The ACL 2020 conference has a theme of “Taking stock of where we are and where we are going with natural-language processing.” Before neural nets [computer systems modeled after the human brain], people were using statistical methods, machine learning, discrete methods. Then in 2014 there were some startling advances in natural-language processing using neural networks — mostly in machine translation. In the two or three years after that the whole field shifted.
I believe we should be moving on to harder, novel problems. One is the summarization of chapters in novels, where we’ve used as a data set chapters of books taken from Project Gutenberg.
My ACL talk will focus on language generation and summarization. Neural networks have had a huge impact in those areas. Language generation has really been transformed. Today we can really do language generation from a lot of unstructured data. We’re really seeing some very creative work; at Columbia, we've been working on the generation of arguments in the context of generating counterarguments. How do you do that? How do you generate text that is persuasive?
One of the powerful tools being used right now is BERT [Bidirectional Encoder Representations from Transformers], which came out of Google in 2019. BERT has a pretty good idea of how a sentence fits together grammatically and through fine-tuning enables learning from smaller data sets than was possible before.
What’s the current state of natural-language processing?

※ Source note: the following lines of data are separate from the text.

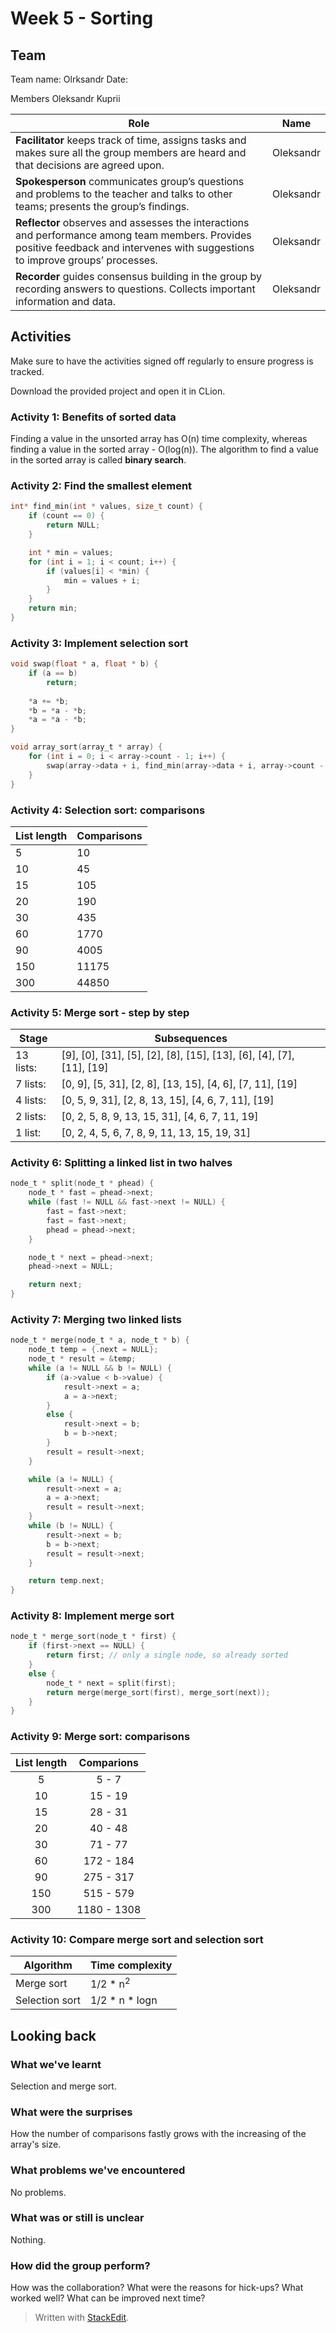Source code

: # Week 5 - Sorting

## Team

Team name: Olrksandr
Date:

Members
Oleksandr Kuprii

| Role                                                                                                                                                                          | Name |
|-------------------------------------------------------------------------------------------------------------------------------------------------------------------------------|------|
| **Facilitator** keeps track of time, assigns tasks and makes sure all the group members are heard and that decisions are agreed upon.                                             | Oleksandr     |
| **Spokesperson** communicates group’s questions and problems to the teacher and talks to other teams; presents the group’s findings.                                              | Oleksandr     |
| **Reflector** observes and assesses the interactions and performance among team members. Provides positive feedback and intervenes with suggestions to improve groups’ processes. | Oleksandr     |
| **Recorder** guides consensus building in the group by recording answers to questions. Collects important information and data.                                                   | Oleksandr     |

## Activities
Make sure to have the activities signed off regularly to ensure progress is tracked.

Download the provided project and open it in CLion.

### Activity 1: Benefits of sorted data

Finding a value in the unsorted array has O(n) time complexity, whereas finding a value in the sorted array - O(log(n)).
The algorithm to find a value in the sorted array is called **binary search**.

### Activity 2: Find the smallest element

```c
int* find_min(int * values, size_t count) {
    if (count == 0) {
        return NULL;
    }

    int * min = values;
    for (int i = 1; i < count; i++) {
        if (values[i] < *min) {
            min = values + i;
        }
    }
    return min;
}
```

### Activity 3: Implement selection sort

```c
void swap(float * a, float * b) {
    if (a == b)
        return;
    
    *a += *b;
    *b = *a - *b;
    *a = *a - *b;
}

void array_sort(array_t * array) {
    for (int i = 0; i < array->count - 1; i++) {
        swap(array->data + i, find_min(array->data + i, array->count - i));
    }
}
```

### Activity 4: Selection sort: comparisons

| List length | Comparisons |
|-------------|-------------|
| 5           | 10          |
| 10          | 45          |
| 15          | 105         |
| 20          | 190         |
| 30          | 435         |
| 60          | 1770        |
| 90          | 4005        |
| 150         | 11175       |
| 300         | 44850       |

### Activity 5: Merge sort - step by step

| Stage     | Subsequences                                                         |
|-----------|----------------------------------------------------------------------|
| 13 lists: | [9], [0], [31], [5], [2], [8], [15], [13], [6], [4], [7], [11], [19] |
| 7 lists:  | [0, 9], [5, 31], [2, 8], [13, 15], [4, 6], [7, 11], [19]             |
| 4 lists:  | [0, 5, 9, 31], [2, 8, 13, 15], [4, 6, 7, 11], [19]                   |
| 2 lists:  | [0, 2, 5, 8, 9, 13, 15, 31], [4, 6, 7, 11, 19]                       |
| 1 list:   | [0, 2, 4, 5, 6, 7, 8, 9, 11, 13, 15, 19, 31]                         |

### Activity 6: Splitting a linked list in two halves

```c
node_t * split(node_t * phead) {
    node_t * fast = phead->next;
    while (fast != NULL && fast->next != NULL) {
        fast = fast->next;
        fast = fast->next;
        phead = phead->next;
    }

    node_t * next = phead->next;
    phead->next = NULL;

    return next;
}
```

### Activity 7: Merging two linked lists

```c
node_t * merge(node_t * a, node_t * b) {
    node_t temp = {.next = NULL};
    node_t * result = &temp;
    while (a != NULL && b != NULL) {
        if (a->value < b->value) {
            result->next = a;
            a = a->next;
        }
        else {
            result->next = b;
            b = b->next;
        }
        result = result->next;
    }

    while (a != NULL) {
        result->next = a;
        a = a->next;
        result = result->next;
    }
    while (b != NULL) {
        result->next = b;
        b = b->next;
        result = result->next;
    }

    return temp.next;
}
```

### Activity 8: Implement merge sort

```c
node_t * merge_sort(node_t * first) {
    if (first->next == NULL) {
        return first; // only a single node, so already sorted
    }
    else {
        node_t * next = split(first);
        return merge(merge_sort(first), merge_sort(next));
    }
}
```

### Activity 9: Merge sort: comparisons

| List length |  Comparions |
|:-----------:|:-----------:|
|      5      |    5 - 7    |
|      10     |   15 - 19   |
|      15     |   28 - 31   |
|      20     |   40 - 48   |
|      30     |   71 - 77   |
|      60     |  172 - 184  |
|      90     |  275 - 317  |
|     150     |  515 - 579  |
|     300     | 1180 - 1308 |

### Activity 10: Compare merge sort and selection sort

| Algorithm | Time complexity |
| --------------------------------- | --------------- |
| Merge sort | 1/2 * n<sup>2</sup>               |
| Selection sort | 1/2 * n * logn                 |


## Looking back

### What we've learnt

Selection and merge sort.

### What were the surprises

How the number of comparisons fastly grows with the increasing of the array's size.

### What problems we've encountered

No problems.

### What was or still is unclear

Nothing.

### How did the group perform?

How was the collaboration? What were the reasons for hick-ups? What worked well? What can be improved next time?





> Written with [StackEdit](https://stackedit.io/).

One of the problems with current approaches is that people grab onto a data set that is available, then work on that data set to get a result — whether or not that solves a problem that needs to be solved. For some time now people have focused on using natural-language processes to summarize news stories. That’s not something we really need — the story’s lead is often a very good summary.

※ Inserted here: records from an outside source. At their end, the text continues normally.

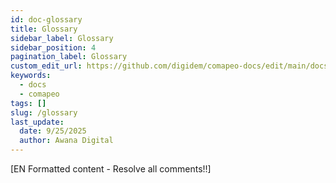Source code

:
 ```yaml
---
id: doc-glossary
title: Glossary
sidebar_label: Glossary
sidebar_position: 4
pagination_label: Glossary
custom_edit_url: https://github.com/digidem/comapeo-docs/edit/main/docs/installing--uninstalling-comapeo/glossary.md
keywords:
  - docs
  - comapeo
tags: []
slug: /glossary
last_update:
  date: 9/25/2025
  author: Awana Digital
---
```


[EN Formatted content - Resolve all comments!!]


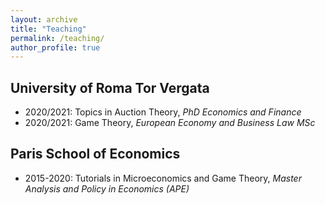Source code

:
 ```yaml
---
layout: archive
title: "Teaching"
permalink: /teaching/
author_profile: true
---
```


## University of Roma Tor Vergata

* 2020/2021: Topics in Auction Theory, *PhD Economics and Finance*
* 2020/2021: Game Theory, *European Economy and Business Law MSc*

## Paris School of Economics

* 2015-2020: Tutorials in Microeconomics and Game Theory, *Master Analysis and Policy in Economics (APE)*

I believe we should be moving on to harder, novel problems. One is the summarization of chapters in novels, where we’ve used as a data set chapters of books taken from Project Gutenberg.
We’ve been doing this in our work at Amazon, where we are developing a system to generate summaries of chapters using as training data, the chapters from Project Gutenberg, and summaries from online study guides.

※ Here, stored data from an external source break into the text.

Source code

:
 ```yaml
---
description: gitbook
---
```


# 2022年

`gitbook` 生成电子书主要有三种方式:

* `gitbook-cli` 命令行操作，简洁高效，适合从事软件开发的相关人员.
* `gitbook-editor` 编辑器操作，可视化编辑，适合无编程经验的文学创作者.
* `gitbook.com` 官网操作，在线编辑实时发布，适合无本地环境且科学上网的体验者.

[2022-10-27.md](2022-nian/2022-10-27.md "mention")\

That is a hard problem, and a very interesting problem. That’s because the study guides use a huge amount of paraphrasing of novel chapters and trying to teach a computer to understand what is a paraphrase and what is not is really hard.
How will the field change over the next five or 10 years?
That’s a hard question. Just five years ago we couldn’t generate language from unstructured data like images or video, so the field is moving quickly.
One of the things I’m collaborating on is how can we take meeting recordings and generate summaries — action items and things like that. And I’d like to do more with the summarization of novels. I love that work. Summaries are often written in everyday language, while the books themselves have a completely different style from a very different time. So matching everyday language and the language in a book is difficult.
Overall, I think we’ll see big improvements in three areas: One is machine translation. We live in a global world, and there is a huge need to be able to understand documents in other languages. The second is in conversational systems. I would love it if we could develop systems that could be true companions — think of how beneficial that could be to the elderly who are isolated because of COVID-19. And I think we’ll see better ways to get good answers when asking questions on the web.
And third is how we interact with online information. There is just so much on the web, so the ability to summarize content and then drill down into it will be extremely important.
We as computer scientists and people who work with language need to think about how we can help. Look at the COVID-19 epidemic — natural-language processing might help us better track the evolution of a disaster.
One last thing. ACL 2020 will be virtual this year. Is that difficult to work with?
[Laughs] In some ways, being remote makes things easier. I won’t see a big audience in front of me — so I’ll be less nervous!